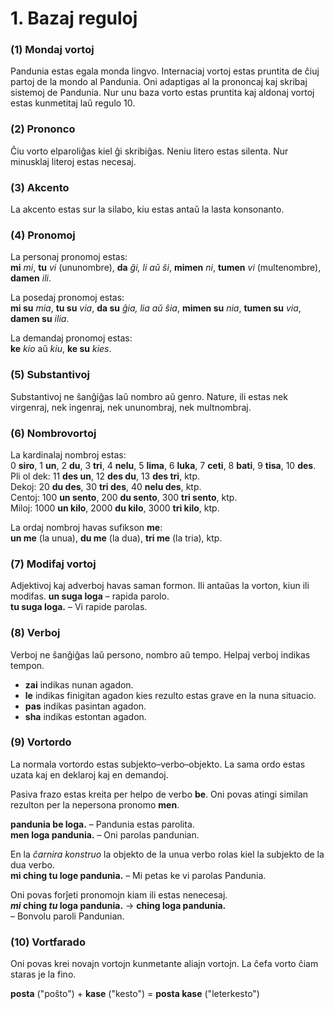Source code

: 
# 1. Bazaj reguloj

### (1) Mondaj vortoj

Pandunia estas egala monda lingvo.
Internaciaj vortoj estas pruntita de ĉiuj partoj de la mondo al Pandunia.
Oni adaptigas al la prononcaj kaj skribaj sistemoj de Pandunia.
Nur unu baza vorto estas pruntita kaj aldonaj vortoj estas kunmetitaj laŭ regulo 10.


### (2) Prononco

Ĉiu vorto elparoliĝas kiel ĝi skribiĝas.
Neniu litero estas silenta.
Nur minusklaj literoj estas necesaj.


### (3) Akcento

La akcento estas sur la silabo, kiu estas antaŭ la lasta konsonanto.


### (4) Pronomoj

La personaj pronomoj estas:  
**mi** _mi_, **tu** _vi_ (ununombre), **da** _ĝi, li aŭ ŝi_,
**mimen** _ni_, **tumen** _vi_ (multenombre), **damen** _ili_.

La posedaj pronomoj estas:  
**mi su** _mia_, **tu su** _via_, **da su** _ĝia, lia aŭ ŝia_,
**mimen su** _nia_, **tumen su** _via_, **damen su** _ilia_.

La demandaj pronomoj estas:  
**ke**
_kio_ aŭ _kiu_,
**ke su**
_kies_.


### (5) Substantivoj

Substantivoj ne ŝanĝiĝas laŭ nombro aŭ genro. Nature, ili estas
nek virgenraj, nek ingenraj, nek ununombraj, nek multnombraj.


### (6) Nombrovortoj

La kardinalaj nombroj estas:  
0 **siro**, 1 **un**, 2 **du**, 3 **tri**, 4 **nelu**, 5 **lima**, 6 **luka**,
7 **ceti**, 8 **bati**, 9 **tisa**, 10 **des**.  
Pli ol dek: 11 **des un**, 12 **des du**, 13 **des tri**, ktp.  
Dekoj: 20 **du des**, 30 **tri des**, 40 **nelu des**, ktp.  
Centoj: 100 **un sento**, 200 **du sento**, 300 **tri sento**, ktp.  
Miloj: 1000 **un kilo**, 2000 **du kilo**, 3000 **tri kilo**, ktp.

La ordaj nombroj havas sufikson **me**:  
**un me** (la unua), **du me** (la dua), **tri me** (la tria), ktp.


### (7) Modifaj vortoj

Adjektivoj kaj adverboj havas saman formon.
Ili antaŭas la vorton, kiun ili modifas.
**un suga loga**
– rapida parolo.  
**tu suga loga.**
– Vi rapide parolas.


### (8) Verboj

Verboj ne ŝanĝiĝas laŭ persono, nombro aŭ tempo.
Helpaj verboj indikas tempon.

- **zai**
  indikas nunan agadon.
- **le**
  indikas finigitan agadon kies rezulto estas grave en la nuna situacio.
- **pas**
  indikas pasintan agadon.
- **sha**
  indikas estontan agadon.


### (9) Vortordo

La normala vortordo estas subjekto–verbo–objekto.
La sama ordo estas uzata kaj en deklaroj kaj en demandoj.

Pasiva frazo estas kreita per helpo de verbo
**be**.
Oni povas atingi similan rezulton per la nepersona pronomo
**men**.

**pandunia be loga.**
– Pandunia estas parolita.  
**men loga pandunia.**
– Oni parolas pandunian.

En la _ĉarnira konstruo_ la objekto de la unua verbo
rolas kiel la subjekto de la dua verbo.  
**mi ching tu loge pandunia.**
– Mi petas ke vi parolas Pandunia.

Oni povas forĵeti pronomojn kiam ili estas nenecesaj.  
**_mi_ ching _tu_ loga pandunia.**
→ **ching loga pandunia.**  
– Bonvolu paroli Pandunian.


### (10) Vortfarado

Oni povas krei novajn vortojn kunmetante aliajn vortojn.
La ĉefa vorto ĉiam staras je la fino.

**posta**
("poŝto") +
**kase**
("kesto") =
**posta kase**
("leterkesto")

### How to complete this task
The lines that contain the word "parolas" are wanted; copy each of them from the records.

### Exercise result
– Vi rapide parolas.
– Oni parolas pandunian.
– Mi petas ke vi parolas Pandunia.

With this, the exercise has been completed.